Each line below that carries the string "Uniquely" must appear in the answer.

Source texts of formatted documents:

--------------------

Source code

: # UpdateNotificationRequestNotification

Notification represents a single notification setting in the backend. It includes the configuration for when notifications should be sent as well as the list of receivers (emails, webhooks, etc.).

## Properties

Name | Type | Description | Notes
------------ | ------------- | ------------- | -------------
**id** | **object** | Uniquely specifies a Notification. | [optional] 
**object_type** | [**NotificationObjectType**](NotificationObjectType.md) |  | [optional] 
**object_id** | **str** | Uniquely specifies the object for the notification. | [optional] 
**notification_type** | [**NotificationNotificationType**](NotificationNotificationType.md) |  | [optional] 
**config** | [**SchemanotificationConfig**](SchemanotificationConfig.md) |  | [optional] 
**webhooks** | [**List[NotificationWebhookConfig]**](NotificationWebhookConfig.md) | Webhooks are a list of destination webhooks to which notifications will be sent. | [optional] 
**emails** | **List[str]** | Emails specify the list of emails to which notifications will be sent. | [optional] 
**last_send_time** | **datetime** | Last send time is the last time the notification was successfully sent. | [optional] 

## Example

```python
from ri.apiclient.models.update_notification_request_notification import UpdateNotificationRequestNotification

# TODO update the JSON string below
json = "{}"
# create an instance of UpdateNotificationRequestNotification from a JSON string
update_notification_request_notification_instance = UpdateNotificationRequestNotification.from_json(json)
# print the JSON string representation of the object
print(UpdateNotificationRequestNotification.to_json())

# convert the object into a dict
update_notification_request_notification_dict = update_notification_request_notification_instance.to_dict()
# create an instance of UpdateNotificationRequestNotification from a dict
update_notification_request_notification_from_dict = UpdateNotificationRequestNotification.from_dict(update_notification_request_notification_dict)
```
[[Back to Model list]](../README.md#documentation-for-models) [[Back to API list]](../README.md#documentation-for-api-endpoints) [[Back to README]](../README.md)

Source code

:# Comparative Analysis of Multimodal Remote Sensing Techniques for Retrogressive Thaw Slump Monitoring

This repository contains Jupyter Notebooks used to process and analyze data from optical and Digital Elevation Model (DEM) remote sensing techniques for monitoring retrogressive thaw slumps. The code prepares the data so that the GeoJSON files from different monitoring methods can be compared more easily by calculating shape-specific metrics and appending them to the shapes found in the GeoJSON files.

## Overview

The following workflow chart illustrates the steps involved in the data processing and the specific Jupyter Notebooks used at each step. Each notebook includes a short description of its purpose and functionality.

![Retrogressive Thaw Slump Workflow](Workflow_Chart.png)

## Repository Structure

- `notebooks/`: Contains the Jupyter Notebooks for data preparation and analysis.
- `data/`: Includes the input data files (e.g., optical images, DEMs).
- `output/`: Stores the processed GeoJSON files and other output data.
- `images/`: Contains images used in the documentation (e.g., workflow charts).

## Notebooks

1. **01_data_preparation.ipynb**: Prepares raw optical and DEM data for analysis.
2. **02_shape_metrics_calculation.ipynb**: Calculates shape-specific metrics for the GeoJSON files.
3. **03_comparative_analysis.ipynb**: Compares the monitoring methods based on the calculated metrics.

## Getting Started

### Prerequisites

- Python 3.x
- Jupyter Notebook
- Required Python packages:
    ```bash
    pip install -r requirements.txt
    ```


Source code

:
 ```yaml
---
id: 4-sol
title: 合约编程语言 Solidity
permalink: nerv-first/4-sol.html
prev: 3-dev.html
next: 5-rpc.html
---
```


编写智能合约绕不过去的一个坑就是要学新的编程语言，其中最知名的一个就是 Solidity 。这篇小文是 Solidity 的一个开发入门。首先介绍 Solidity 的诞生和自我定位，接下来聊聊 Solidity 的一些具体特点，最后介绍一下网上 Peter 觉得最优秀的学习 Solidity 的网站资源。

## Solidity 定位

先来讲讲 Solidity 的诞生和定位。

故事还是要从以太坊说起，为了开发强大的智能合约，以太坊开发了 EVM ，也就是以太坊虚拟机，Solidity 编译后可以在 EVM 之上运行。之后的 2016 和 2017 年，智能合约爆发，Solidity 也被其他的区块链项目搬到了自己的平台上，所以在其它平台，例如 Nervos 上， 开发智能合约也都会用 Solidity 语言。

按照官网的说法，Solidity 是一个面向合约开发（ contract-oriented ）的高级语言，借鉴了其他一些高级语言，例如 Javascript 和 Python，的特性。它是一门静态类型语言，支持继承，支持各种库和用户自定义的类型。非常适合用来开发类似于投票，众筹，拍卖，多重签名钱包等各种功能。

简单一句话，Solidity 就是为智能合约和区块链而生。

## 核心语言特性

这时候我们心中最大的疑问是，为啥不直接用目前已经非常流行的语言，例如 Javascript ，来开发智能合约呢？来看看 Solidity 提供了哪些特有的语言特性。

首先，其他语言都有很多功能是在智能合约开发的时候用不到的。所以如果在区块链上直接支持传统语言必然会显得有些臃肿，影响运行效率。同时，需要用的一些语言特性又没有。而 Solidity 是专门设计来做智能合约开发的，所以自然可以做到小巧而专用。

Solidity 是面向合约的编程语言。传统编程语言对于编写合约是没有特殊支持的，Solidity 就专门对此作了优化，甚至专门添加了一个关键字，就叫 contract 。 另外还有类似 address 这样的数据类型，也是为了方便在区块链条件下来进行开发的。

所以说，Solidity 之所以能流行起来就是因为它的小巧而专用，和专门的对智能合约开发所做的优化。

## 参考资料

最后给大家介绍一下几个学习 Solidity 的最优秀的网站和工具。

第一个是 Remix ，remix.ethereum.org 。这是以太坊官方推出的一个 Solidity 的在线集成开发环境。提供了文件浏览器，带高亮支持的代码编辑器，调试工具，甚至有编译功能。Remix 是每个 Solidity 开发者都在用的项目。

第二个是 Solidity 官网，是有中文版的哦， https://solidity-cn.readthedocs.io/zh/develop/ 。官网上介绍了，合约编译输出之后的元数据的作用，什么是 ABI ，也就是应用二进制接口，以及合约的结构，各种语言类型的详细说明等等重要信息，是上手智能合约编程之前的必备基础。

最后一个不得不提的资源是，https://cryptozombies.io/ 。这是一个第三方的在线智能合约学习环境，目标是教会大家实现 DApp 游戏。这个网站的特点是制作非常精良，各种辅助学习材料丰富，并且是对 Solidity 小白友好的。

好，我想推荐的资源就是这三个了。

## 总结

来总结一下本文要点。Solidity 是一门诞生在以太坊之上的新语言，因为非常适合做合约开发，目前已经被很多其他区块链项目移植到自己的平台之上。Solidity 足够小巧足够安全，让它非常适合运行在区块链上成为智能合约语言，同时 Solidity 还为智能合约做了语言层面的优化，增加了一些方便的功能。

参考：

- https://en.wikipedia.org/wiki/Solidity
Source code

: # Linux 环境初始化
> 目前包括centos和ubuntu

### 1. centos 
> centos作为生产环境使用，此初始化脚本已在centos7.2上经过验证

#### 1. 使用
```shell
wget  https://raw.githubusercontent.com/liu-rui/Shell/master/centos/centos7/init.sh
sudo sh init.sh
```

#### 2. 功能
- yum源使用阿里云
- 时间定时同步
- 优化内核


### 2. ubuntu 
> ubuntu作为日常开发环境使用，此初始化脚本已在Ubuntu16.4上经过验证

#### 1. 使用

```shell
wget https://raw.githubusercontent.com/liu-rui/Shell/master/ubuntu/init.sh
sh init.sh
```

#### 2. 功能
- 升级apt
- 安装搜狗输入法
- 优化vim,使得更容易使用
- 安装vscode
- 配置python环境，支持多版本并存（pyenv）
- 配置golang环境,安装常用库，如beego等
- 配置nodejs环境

--------------------

[Response]:
**id** | **object** | Uniquely specifies a Notification. | [optional] 
**object_id** | **str** | Uniquely specifies the object for the notification. | [optional] 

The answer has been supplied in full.